> **ACTIVITY**: Locate all lines in the data below that hold "description" and show them.

Stored data entries:
/---
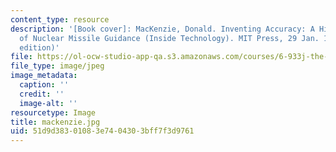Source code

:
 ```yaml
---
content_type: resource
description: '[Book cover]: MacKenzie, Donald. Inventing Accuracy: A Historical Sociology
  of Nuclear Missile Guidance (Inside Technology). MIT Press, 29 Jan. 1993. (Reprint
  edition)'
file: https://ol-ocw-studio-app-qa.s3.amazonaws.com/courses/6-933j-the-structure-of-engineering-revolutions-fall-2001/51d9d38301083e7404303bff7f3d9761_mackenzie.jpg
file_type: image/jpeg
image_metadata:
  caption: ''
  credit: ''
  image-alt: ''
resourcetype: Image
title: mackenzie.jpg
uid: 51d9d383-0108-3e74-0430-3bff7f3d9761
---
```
\---
/---
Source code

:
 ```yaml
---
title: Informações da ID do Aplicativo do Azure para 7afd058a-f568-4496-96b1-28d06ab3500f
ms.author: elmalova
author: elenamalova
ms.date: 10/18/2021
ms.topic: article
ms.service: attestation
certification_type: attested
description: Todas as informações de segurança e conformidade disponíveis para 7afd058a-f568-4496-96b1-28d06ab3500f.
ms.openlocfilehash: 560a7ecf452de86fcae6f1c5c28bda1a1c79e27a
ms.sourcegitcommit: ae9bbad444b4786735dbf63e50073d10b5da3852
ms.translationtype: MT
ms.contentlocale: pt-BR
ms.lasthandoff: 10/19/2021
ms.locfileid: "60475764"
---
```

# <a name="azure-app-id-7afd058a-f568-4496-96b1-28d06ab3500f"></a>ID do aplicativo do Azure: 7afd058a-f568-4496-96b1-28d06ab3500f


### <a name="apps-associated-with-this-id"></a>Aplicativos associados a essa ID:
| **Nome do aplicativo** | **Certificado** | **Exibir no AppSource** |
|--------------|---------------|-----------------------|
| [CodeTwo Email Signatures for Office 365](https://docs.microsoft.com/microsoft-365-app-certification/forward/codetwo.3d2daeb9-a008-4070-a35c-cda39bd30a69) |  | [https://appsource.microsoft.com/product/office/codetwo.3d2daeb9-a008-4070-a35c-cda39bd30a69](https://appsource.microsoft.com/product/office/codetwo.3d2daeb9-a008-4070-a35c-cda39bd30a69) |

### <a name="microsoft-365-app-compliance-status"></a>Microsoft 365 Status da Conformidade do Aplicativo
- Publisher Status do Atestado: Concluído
\---
> **ANSWER SPACE**:
description: '[Book cover]: MacKenzie, Donald. Inventing Accuracy: A Historical Sociology
description: Todas as informações de segurança e conformidade disponíveis para 7afd058a-f568-4496-96b1-28d06ab3500f.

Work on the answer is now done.